Key Responsibilities:

• Lead the development and validation of novel lateral flow assays for in-vitro diagnostics (IVD), focusing on assay sensitivity, specificity, and reproducibility.

• Design, optimize, and scale-up LFA systems, including integration of critical assay components and control systems.

• Collaborate with cross-functional teams (mechanical, software, and sourcing) to ensure the smooth transition of assay designs from R&D to production.

• Troubleshoot and refine assay development processes, addressing key performance parameters to meet regulatory standards.

• Identify and collaborate with external vendors for material sourcing, assay customization, and large-scale production.

• Conduct rigorous system and subsystem performance evaluations using clinical samples, both in laboratory and field settings.

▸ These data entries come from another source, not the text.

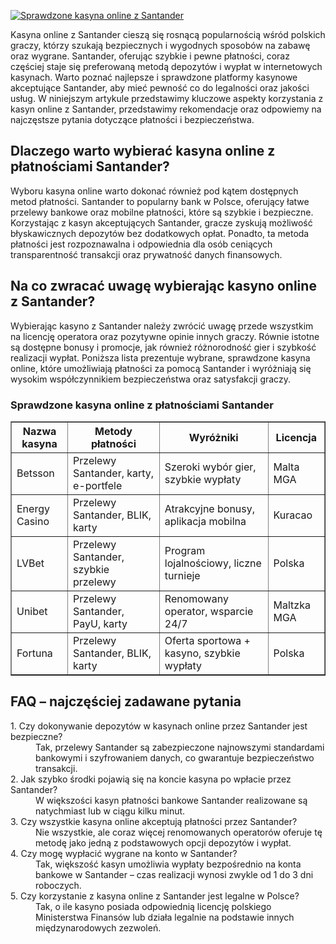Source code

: [![Sprawdzone kasyna online z Santander](https://123-caf.pages.dev/gitsignup.png)](https://vrmoo.ru/Bt82HjjY)

<div>   <p>Kasyna online z Santander cieszą się rosnącą popularnością wśród polskich graczy, którzy szukają bezpiecznych i wygodnych sposobów na zabawę oraz wygrane. Santander, oferując szybkie i pewne płatności, coraz częściej staje się preferowaną metodą depozytów i wypłat w internetowych kasynach. Warto poznać najlepsze i sprawdzone platformy kasynowe akceptujące Santander, aby mieć pewność co do legalności oraz jakości usług. W niniejszym artykule przedstawimy kluczowe aspekty korzystania z kasyn online z Santander, przedstawimy rekomendacje oraz odpowiemy na najczęstsze pytania dotyczące płatności i bezpieczeństwa.</p>    <h2>Dlaczego warto wybierać kasyna online z płatnościami Santander?</h2>   <p>Wyboru kasyna online warto dokonać również pod kątem dostępnych metod płatności. Santander to popularny bank w Polsce, oferujący łatwe przelewy bankowe oraz mobilne płatności, które są szybkie i bezpieczne. Korzystając z kasyn akceptujących Santander, gracze zyskują możliwość błyskawicznych depozytów bez dodatkowych opłat. Ponadto, ta metoda płatności jest rozpoznawalna i odpowiednia dla osób ceniących transparentność transakcji oraz prywatność danych finansowych.</p>    <h2>Na co zwracać uwagę wybierając kasyno online z Santander?</h2>   <p>Wybierając kasyno z Santander należy zwrócić uwagę przede wszystkim na licencję operatora oraz pozytywne opinie innych graczy. Równie istotne są dostępne bonusy i promocje, jak również różnorodność gier i szybkość realizacji wypłat. Poniższa lista prezentuje wybrane, sprawdzone kasyna online, które umożliwiają płatności za pomocą Santander i wyróżniają się wysokim współczynnikiem bezpieczeństwa oraz satysfakcji graczy.</p>    <h3>Sprawdzone kasyna online z płatnościami Santander</h3>   <table border="1" cellpadding="8" cellspacing="0" style="border-collapse: collapse; width: 100%;">     <thead>       <tr>         <th>Nazwa kasyna</th>         <th>Metody płatności</th>         <th>Wyróżniki</th>         <th>Licencja</th>       </tr>     </thead>     <tbody>       <tr>         <td>Betsson</td>         <td>Przelewy Santander, karty, e-portfele</td>         <td>Szeroki wybór gier, szybkie wypłaty</td>         <td>Malta MGA</td>       </tr>       <tr>         <td>Energy Casino</td>         <td>Przelewy Santander, BLIK, karty</td>         <td>Atrakcyjne bonusy, aplikacja mobilna</td>         <td>Kuracao</td>       </tr>       <tr>         <td>LVBet</td>         <td>Przelewy Santander, szybkie przelewy</td>         <td>Program lojalnościowy, liczne turnieje</td>         <td>Polska</td>       </tr>       <tr>         <td>Unibet</td>         <td>Przelewy Santander, PayU, karty</td>         <td>Renomowany operator, wsparcie 24/7</td>         <td>Maltzka MGA</td>       </tr>       <tr>         <td>Fortuna</td>         <td>Przelewy Santander, BLIK, karty</td>         <td>Oferta sportowa + kasyno, szybkie wypłaty</td>         <td>Polska</td>       </tr>     </tbody>   </table>    <h2>FAQ – najczęściej zadawane pytania</h2>   <dl>     <dt>1. Czy dokonywanie depozytów w kasynach online przez Santander jest bezpieczne?</dt>     <dd>Tak, przelewy Santander są zabezpieczone najnowszymi standardami bankowymi i szyfrowaniem danych, co gwarantuje bezpieczeństwo transakcji.</dd>      <dt>2. Jak szybko środki pojawią się na koncie kasyna po wpłacie przez Santander?</dt>     <dd>W większości kasyn płatności bankowe Santander realizowane są natychmiast lub w ciągu kilku minut.</dd>      <dt>3. Czy wszystkie kasyna online akceptują płatności przez Santander?</dt>     <dd>Nie wszystkie, ale coraz więcej renomowanych operatorów oferuje tę metodę jako jedną z podstawowych opcji depozytów i wypłat.</dd>      <dt>4. Czy mogę wypłacić wygrane na konto w Santander?</dt>     <dd>Tak, większość kasyn umożliwia wypłaty bezpośrednio na konta bankowe w Santander – czas realizacji wynosi zwykle od 1 do 3 dni roboczych.</dd>      <dt>5. Czy korzystanie z kasyna online z Santander jest legalne w Polsce?</dt>     <dd>Tak, o ile kasyno posiada odpowiednią licencję polskiego Ministerstwa Finansów lub działa legalnie na podstawie innych międzynarodowych zezwoleń.</dd>   </dl> </div>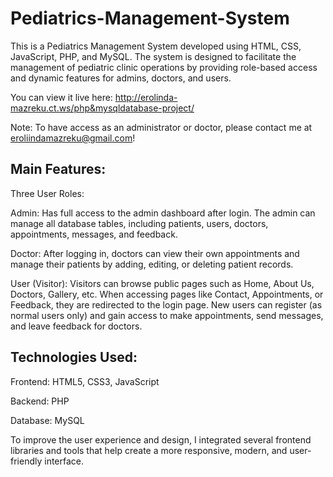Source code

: # Pediatrics-Management-System
This is a Pediatrics Management System developed using HTML, CSS, JavaScript, PHP, and MySQL. The system is designed to facilitate the management of pediatric clinic operations by providing role-based access and dynamic features for admins, doctors, and users.

You can view it live here: http://erolinda-mazreku.ct.ws/php&mysqldatabase-project/

Note: To have access as an administrator or doctor, please contact me at eroliindamazreku@gmail.com!

## Main Features:
Three User Roles:

Admin: Has full access to the admin dashboard after login. The admin can manage all database tables, including patients, users, doctors, appointments, messages, and feedback.

Doctor: After logging in, doctors can view their own appointments and manage their patients by adding, editing, or deleting patient records.

User (Visitor): Visitors can browse public pages such as Home, About Us, Doctors, Gallery, etc. When accessing pages like Contact, Appointments, or Feedback, they are redirected to the login page. New users can register (as normal users only) and gain access to make appointments, send messages, and leave feedback for doctors.

## Technologies Used:
Frontend: HTML5, CSS3, JavaScript

Backend: PHP

Database: MySQL

To improve the user experience and design, I integrated several frontend libraries and tools that help create a more responsive, modern, and user-friendly interface. 
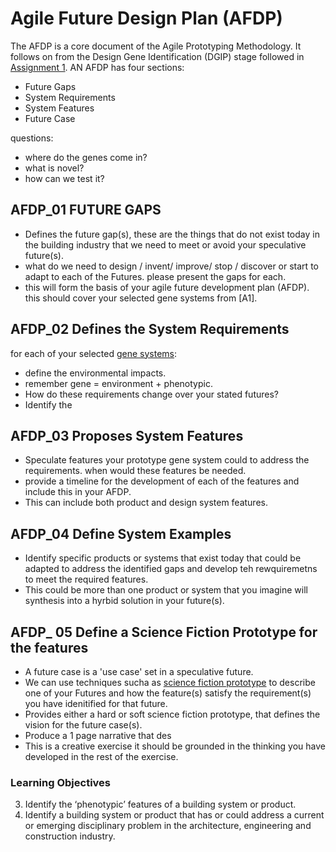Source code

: # Agile Future Design Plan (AFDP)

The AFDP is a core document of the Agile Prototyping Methodology. It follows on from the Design Gene Identification (DGIP) stage followed in [Assignment 1]. AN AFDP has four sections:

* Future Gaps
* System Requirements
* System Features
* Future Case

questions:

* where do the genes come in?
* what is novel?
* how can we test it?

## AFDP_01 FUTURE GAPS
* Defines the future gap(s), these are the things that do not exist today in the building industry that we need to meet or avoid your speculative future(s).
* what do we need to design / invent/ improve/ stop / discover or start to adapt to each of the Futures. please present the gaps for each.
* this will form the basis of your agile future development plan (AFDP). this should cover your selected gene systems from [A1].
  
## AFDP_02 Defines the System Requirements 
for each of your selected [gene systems]:
* define the environmental impacts.
* remember gene = environment + phenotypic.
* How do these requirements change over your stated futures?
* Identify the
  
## AFDP_03 Proposes System Features
* Speculate features your prototype gene system could to address the requirements. when would these features be needed.
* provide a timeline for the development of each of the features and include this in your AFDP.
* This can include both product and design system features.

## AFDP_04 Define System Examples
* Identify specific products or systems that exist today that could be adapted to address the identified gaps and develop teh rewquiremetns to meet the required features.
* This could be more than one product or system that you imagine will synthesis into a hyrbid solution in your future(s).

## AFDP_ 05 Define a Science Fiction Prototype for the features
* A future case is a 'use case' set in a speculative future.
* We can use techniques sucha as [science fiction prototype] to describe one of your Futures and how the feature(s) satisfy the requirement(s) you have idenitified for that future.
* Provides either a hard or soft science fiction prototype, that defines the vision for the future case(s).
* Produce a 1 page narrative that des
* This is a creative exercise it should be grounded in the thinking you have developed in the rest of the exercise.

### Learning Objectives
3. Identify the ‘phenotypic’ features of a building system or product.
4. Identify a building system or product that has or could address a current or emerging disciplinary problem in the architecture, engineering and construction industry.

[science fiction prototype]: /Agile/Concepts/ScienceFictionPrototype
[meta disciplinary analysis]: /Agile/Concepts/MetaDisciplinary
[gene systems]: /Agile/Genes
[Assignment 1]: /Agile/Assignments/A1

• Maintain detailed and accurate records of experimental protocols, data analysis, and interpretation in line with best lab practices.

• Drive strategic collaborations for acquiring and validating clinical samples (blood, urine, serum, etc.) for diagnostic assay testing.

  Required Qualifications:

• Masters or PhD in Biotechnology, Biochemistry, or related Life Sciences with 5+ years of industry experience in LFA or IVD product development.

• Proven expertise in lateral flow assay design, protein detection methods (ELISA, immunochemistry), and experience with biomarkers or bioassays.

• Strong laboratory skills in assay development, antibody conjugation, protein purification, and assay troubleshooting.

• Experience in identifying and overcoming technical challenges in assay performance and scalability.

  Preferred Skills:

• Demonstrated leadership in LFA development, including experience in clinical diagnostics and regulatory compliance.

• Proficiency in statistical analysis tools (e.g., Excel, R, or equivalent) for assay data interpretation.

• Strong project management skills, with experience in collaborating across multidisciplinary teams.

• Excellent written and verbal communication skills, with a demonstrated ability to document complex protocols clearly.